大学修学支援法が成立 2020年度から授業料減免制度

低所得者世帯の学生を中心に、大学、短期大学、高等専門学校、専門学校の授業料などを無償化する「大学等における修学の支援に関する法律」(大学修学支援法)が5月10日、参院本会議で可決、成立した。消費税率の10%引き上げ分を財源に、2020年度から高等教育の授業料減免制度の新設や給付型奨学金の拡充を実施する。
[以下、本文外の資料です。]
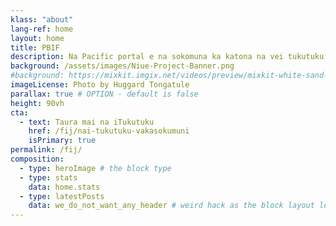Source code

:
 ```yaml
---
klass: "about"
lang-ref: home
layout: home
title: PBIF
description: Na Pacific portal e na sokomuna ka katona na vei tukutuku e so me baleta na iYaubula e na Pasifika ka tiko e na GBIF
background: /assets/images/Niue-Project-Banner.png
#background: https://mixkit.imgix.net/videos/preview/mixkit-white-sand-beach-and-palm-trees-1564-0.jpg?w=1200&h=630&fit=crop
imageLicense: Photo by Huggard Tongatule
parallax: true # OPTION - default is false
height: 90vh
cta:
  - text: Taura mai na iTukutuku
    href: /fij/nai-tukutuku-vakasokumuni
    isPrimary: true
permalink: /fij/
composition:
  - type: heroImage # the block type
  - type: stats
    data: home.stats
  - type: latestPosts
    data: we_do_not_want_any_header # weird hack as the block layout looks for a data element and falls back to the page if none is present
---
```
新設される授業料減免制度は、住民税非課税世帯とそれに準ずる世帯の学生を対象に、授業料や入学金を減免する。

国や都道府県などは、減免分に応じて交付金を高等教育機関に交付する。交付には、高等教育機関が適正な成績管理を実施・公表しているか、経営面に問題はないかなどの要件を満たす必要がある。

あわせて、日本学生支援機構による返済の必要がない給付型奨学金も拡充する。

同日の閣議後会見で柴山昌彦文科相は同法成立をにらみ、「関係機関と連携し、来年4月からの円滑な実施に向けてしっかりと取り組んでいく。家庭の経済事情にかかわらず、自らの意欲によって明るい未来をつかみ取ることができる社会の実現に向かって努力していきたい」と述べた。